CENTRALBATAM.CO.ID, BATAM-Menteri Badan Usaha Milik Negara (BUMN) Rini Soemarno, mendukung rencana pembangunan infrastruktur yang akan dilakukan BP Batam. Seperti pengembangan Bandara Hang Nadim, pelabuhan Batuampar dan lain sebagainya.
Bahkan Rini mendorong keterlibatan BUMN-BUMN, untuk ikutserta dalam pembangunan tersebut. Rini sempat terlibat pembicaraan serius dengan pimpinan BP Batam terkait pengembangan dan pengelolaan Bandara Hang Nadim, saat kunjungan kerjanya ke Batam.
“Ada sambutan baik dari Menteri BUMN, perhatian. Beliau ingin Batam punya fasilitas infrastruktur yang harusnya sudah baik dari dulu,” kata Kepala BP Batam, Lukita Dinarsyah Tuwo, Rabu (11/4/2018) malam.
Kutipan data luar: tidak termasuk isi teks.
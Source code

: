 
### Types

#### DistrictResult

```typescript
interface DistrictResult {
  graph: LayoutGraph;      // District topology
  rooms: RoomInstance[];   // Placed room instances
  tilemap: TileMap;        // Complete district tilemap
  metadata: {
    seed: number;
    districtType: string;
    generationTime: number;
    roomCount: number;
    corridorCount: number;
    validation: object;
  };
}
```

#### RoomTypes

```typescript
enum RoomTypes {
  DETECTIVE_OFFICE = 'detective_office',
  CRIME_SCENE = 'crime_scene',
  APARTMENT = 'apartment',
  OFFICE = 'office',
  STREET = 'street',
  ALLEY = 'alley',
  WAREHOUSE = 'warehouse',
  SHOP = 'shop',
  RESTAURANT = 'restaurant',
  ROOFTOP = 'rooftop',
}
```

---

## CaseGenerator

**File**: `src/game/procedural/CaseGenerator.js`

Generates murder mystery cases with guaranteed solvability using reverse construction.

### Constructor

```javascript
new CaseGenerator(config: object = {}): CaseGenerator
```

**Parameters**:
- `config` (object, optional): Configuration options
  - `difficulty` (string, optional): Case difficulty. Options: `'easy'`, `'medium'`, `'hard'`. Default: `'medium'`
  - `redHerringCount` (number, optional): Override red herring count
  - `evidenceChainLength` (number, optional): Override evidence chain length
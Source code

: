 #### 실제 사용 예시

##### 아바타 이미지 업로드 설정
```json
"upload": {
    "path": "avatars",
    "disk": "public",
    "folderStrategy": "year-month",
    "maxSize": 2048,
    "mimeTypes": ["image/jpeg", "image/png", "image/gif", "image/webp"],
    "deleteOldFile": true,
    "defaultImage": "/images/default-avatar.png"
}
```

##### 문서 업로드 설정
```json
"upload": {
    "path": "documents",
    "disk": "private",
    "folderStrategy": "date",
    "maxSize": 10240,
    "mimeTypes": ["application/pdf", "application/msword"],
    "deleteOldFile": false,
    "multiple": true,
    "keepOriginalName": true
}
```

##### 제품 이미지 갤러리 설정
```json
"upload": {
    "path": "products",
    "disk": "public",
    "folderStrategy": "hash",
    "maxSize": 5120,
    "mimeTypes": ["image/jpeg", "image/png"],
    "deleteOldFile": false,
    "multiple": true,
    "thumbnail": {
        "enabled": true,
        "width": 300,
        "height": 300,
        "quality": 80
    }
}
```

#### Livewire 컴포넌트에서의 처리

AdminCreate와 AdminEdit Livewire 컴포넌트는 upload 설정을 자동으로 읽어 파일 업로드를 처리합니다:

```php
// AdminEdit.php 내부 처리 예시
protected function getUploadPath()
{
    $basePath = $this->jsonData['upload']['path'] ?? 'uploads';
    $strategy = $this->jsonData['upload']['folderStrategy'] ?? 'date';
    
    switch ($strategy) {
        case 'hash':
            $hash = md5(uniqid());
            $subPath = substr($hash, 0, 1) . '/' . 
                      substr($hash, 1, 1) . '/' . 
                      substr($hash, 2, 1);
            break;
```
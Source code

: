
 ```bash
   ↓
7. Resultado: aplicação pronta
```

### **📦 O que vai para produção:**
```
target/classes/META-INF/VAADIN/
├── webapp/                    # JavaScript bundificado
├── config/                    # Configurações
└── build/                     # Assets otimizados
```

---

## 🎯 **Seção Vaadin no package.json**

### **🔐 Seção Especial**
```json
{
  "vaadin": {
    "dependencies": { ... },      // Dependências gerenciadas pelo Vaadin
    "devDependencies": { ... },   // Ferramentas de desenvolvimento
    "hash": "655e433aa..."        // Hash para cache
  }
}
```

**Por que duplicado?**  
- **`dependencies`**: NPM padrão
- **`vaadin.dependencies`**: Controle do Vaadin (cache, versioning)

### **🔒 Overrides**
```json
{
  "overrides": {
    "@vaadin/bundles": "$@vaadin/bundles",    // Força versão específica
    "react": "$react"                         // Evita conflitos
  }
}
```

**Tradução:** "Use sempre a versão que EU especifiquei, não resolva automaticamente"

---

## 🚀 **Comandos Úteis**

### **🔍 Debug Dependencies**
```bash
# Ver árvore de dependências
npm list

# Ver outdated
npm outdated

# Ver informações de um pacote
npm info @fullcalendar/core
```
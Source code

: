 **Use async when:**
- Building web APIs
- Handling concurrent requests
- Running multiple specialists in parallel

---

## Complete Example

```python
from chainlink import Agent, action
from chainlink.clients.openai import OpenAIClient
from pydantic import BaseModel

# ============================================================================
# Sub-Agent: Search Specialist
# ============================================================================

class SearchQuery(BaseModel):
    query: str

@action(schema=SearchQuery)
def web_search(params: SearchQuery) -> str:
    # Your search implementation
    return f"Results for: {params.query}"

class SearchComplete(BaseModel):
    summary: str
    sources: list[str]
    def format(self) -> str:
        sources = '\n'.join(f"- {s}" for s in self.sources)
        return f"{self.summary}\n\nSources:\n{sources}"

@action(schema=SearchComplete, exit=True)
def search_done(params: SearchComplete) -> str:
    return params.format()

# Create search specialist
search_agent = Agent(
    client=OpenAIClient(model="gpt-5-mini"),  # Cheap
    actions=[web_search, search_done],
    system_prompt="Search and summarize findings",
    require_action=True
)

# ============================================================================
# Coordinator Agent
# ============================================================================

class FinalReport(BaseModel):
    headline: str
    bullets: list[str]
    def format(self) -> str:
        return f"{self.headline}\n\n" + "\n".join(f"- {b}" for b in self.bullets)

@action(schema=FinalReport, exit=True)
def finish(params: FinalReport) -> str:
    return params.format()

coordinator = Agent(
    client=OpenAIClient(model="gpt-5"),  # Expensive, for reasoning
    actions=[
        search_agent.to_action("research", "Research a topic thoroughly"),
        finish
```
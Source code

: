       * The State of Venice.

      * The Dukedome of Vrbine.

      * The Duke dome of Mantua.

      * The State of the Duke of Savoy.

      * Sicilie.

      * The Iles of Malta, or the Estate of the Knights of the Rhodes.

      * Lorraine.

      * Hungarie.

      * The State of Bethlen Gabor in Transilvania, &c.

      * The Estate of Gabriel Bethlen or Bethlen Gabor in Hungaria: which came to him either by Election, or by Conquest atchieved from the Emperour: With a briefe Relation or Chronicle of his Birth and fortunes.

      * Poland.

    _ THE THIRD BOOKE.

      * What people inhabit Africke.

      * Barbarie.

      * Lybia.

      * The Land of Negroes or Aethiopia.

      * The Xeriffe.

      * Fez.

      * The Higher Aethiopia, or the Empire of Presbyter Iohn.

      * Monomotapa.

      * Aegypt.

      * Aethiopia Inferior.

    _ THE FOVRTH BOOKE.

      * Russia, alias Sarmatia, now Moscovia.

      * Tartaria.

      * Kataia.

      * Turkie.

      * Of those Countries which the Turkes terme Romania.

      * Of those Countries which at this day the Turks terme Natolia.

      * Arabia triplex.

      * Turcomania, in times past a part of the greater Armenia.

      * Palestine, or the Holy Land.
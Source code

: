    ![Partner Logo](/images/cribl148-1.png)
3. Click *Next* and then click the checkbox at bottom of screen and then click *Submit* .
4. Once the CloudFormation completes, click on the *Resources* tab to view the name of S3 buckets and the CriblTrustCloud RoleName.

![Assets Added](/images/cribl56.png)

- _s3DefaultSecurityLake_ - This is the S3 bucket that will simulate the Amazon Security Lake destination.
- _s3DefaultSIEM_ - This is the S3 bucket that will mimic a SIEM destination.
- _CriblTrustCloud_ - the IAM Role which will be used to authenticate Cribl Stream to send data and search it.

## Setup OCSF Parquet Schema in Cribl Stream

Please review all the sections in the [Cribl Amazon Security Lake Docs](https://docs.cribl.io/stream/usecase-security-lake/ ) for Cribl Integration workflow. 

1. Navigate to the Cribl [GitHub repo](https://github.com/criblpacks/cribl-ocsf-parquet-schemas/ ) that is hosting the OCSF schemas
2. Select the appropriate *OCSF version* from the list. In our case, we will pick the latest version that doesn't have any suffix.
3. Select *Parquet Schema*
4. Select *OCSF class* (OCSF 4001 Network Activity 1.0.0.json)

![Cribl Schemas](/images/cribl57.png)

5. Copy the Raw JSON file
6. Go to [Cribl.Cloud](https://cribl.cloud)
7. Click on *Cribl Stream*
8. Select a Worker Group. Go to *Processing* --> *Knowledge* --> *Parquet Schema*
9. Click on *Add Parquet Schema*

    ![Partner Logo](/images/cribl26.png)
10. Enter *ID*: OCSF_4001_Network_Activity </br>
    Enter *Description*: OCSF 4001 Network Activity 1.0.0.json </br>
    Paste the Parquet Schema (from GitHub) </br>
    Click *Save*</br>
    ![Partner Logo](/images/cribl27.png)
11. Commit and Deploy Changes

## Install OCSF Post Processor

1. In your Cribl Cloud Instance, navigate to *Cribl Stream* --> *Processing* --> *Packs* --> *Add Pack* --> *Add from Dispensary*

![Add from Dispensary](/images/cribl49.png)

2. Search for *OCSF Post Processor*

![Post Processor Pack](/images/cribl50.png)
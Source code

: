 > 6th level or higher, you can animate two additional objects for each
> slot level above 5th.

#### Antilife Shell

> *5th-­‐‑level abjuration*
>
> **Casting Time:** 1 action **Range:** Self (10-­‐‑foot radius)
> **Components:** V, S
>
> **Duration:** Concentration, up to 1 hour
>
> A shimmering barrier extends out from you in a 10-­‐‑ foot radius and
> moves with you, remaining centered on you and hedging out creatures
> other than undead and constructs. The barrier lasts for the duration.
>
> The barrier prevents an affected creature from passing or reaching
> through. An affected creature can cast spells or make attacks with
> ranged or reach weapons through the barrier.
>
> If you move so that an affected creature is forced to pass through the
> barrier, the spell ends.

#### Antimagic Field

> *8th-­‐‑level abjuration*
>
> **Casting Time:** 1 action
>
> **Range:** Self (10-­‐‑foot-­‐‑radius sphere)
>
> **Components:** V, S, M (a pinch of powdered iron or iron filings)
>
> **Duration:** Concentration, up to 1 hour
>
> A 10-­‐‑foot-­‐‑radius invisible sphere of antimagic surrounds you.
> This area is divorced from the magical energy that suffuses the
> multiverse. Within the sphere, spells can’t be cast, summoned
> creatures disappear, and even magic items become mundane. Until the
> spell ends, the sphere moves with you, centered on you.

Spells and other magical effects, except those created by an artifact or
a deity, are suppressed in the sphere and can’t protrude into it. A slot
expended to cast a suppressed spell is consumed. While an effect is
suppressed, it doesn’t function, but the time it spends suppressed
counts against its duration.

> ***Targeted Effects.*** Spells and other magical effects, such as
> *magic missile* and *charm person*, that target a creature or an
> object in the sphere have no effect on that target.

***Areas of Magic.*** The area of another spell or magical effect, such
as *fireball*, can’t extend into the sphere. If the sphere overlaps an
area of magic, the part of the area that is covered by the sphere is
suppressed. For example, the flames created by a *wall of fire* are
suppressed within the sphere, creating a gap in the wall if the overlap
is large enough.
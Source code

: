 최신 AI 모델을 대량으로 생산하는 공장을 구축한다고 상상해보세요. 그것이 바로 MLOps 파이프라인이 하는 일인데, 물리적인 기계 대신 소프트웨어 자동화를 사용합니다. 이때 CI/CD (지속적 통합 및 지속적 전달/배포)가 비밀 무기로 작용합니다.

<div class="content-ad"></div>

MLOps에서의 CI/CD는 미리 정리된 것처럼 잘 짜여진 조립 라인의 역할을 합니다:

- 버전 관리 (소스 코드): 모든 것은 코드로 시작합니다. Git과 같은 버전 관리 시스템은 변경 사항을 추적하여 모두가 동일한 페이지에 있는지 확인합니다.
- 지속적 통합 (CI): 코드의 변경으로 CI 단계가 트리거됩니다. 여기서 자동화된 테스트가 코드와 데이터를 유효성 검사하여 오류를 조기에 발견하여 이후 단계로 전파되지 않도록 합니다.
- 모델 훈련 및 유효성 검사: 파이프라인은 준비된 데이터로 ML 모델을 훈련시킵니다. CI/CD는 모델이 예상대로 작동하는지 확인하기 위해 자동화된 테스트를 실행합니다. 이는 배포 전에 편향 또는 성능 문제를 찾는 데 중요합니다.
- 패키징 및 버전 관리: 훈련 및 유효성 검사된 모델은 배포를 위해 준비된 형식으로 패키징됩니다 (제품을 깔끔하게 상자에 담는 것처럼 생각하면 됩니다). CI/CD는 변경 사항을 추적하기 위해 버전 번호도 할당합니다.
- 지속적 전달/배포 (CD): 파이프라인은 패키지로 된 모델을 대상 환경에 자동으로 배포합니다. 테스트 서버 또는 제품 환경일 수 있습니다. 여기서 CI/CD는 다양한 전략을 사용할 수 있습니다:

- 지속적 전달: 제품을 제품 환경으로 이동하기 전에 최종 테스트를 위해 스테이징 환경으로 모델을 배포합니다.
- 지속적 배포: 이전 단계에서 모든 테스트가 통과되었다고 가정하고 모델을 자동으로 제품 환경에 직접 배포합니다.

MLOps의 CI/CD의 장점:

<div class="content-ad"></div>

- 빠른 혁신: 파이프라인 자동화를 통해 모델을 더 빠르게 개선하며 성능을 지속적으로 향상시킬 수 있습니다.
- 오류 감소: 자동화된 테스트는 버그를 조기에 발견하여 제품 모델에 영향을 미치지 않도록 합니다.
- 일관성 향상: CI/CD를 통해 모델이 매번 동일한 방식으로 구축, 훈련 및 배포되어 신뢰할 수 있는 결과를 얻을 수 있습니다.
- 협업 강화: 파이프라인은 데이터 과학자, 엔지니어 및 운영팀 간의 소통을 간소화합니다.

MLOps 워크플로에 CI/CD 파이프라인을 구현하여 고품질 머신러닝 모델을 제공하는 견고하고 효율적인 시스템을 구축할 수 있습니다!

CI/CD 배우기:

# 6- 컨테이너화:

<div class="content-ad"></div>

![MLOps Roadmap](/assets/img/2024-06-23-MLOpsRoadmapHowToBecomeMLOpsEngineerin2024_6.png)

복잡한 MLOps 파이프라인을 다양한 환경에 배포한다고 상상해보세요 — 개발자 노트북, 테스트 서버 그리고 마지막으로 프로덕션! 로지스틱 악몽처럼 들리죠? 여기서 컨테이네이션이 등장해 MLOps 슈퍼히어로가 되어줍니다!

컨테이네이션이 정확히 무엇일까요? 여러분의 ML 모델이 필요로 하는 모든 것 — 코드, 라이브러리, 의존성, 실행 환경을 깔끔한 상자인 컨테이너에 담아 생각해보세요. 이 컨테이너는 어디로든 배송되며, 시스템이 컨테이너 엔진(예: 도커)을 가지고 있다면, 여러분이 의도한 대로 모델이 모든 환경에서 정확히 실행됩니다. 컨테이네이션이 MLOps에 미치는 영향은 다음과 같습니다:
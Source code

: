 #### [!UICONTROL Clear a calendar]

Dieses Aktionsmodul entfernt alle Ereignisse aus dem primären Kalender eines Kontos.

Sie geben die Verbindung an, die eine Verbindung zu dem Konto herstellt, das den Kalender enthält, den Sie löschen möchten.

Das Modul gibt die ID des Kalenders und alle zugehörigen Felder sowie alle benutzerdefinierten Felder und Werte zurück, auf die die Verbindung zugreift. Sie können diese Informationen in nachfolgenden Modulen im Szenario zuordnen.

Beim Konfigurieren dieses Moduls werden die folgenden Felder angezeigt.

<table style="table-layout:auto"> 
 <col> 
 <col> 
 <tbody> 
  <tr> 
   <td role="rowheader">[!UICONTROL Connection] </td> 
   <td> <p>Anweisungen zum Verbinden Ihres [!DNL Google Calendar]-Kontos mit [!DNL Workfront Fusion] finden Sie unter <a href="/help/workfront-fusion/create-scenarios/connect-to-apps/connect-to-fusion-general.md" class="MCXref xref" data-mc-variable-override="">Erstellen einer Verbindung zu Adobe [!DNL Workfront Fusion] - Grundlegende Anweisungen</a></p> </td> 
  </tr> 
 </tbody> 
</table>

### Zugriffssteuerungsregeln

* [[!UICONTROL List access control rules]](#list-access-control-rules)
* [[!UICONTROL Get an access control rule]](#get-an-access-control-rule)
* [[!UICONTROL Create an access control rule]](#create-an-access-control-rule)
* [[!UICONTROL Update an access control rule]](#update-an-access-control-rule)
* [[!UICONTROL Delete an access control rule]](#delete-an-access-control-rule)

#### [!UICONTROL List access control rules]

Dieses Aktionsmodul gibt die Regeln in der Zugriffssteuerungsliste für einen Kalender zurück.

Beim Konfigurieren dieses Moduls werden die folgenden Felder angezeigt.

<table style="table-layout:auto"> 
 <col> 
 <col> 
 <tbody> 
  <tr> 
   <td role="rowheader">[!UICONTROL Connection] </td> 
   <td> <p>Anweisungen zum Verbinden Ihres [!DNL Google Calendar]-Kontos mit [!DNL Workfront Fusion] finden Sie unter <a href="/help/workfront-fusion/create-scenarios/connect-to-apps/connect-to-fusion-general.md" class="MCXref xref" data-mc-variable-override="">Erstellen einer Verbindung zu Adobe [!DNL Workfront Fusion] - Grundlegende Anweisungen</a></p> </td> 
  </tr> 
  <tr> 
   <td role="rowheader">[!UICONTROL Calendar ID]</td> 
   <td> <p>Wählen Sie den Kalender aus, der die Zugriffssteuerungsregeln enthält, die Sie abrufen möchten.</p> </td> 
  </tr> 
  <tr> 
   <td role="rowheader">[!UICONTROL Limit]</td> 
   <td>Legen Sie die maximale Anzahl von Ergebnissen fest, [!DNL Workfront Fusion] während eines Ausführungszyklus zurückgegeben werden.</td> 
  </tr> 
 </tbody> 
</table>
Bersamaan dengan agenda kerja Rini ke Batam, President Director PT Angkasa Pura II (Persero) Muhammad Awaluddin, juga tengah berada di Batam. Momen itu dimanfaatkan BP Batam melakukan penjajakan. Itu juga mengingat Angkasa Pura, termasuk satu dari 17 perusahaan yang tertarik ikutkerjasama pengembangan Bandara Hang Nadim.
“Karena tadi ada Angkasa Pura, kita langsung jelaskan mengenai keinginan kita mengembangkan bandara. Saat ini prosesnya sudah pada tahapan market sounding,” kata Lukita.
Pembicaraan dengan pimpinan Angkasa Pura itu, diakui Lukita masih sebatas penjajakan. Sebelumnya diberitakan, ada beberapa perusahaan dalam dan luar negeri yang tertarik ikutkerjasama pengembangan bandara. Diantaranya, dari Indonesia ada Angkasa Pura. Sementara dari luar negeri seperti Korsel, Mitsui Jepang, GMR India, GFK India, Munich Jerman, Jurich Swiss, dan lainnya.
Deputi Bidang Perencanana dan Pengembangan BP Batam, Yusmar Anggadinata mengatakan, untuk rencana lelang pengelolaan dan pengembangan Bandara Hang Nadim, saat ini sudah dilakukan market sounding.
“BP Batam berencana untuk memulai proses pengadaan dengan menerbitkan dokumen prakualifikasi Juli 2018,” kata Angga, belum lama ini.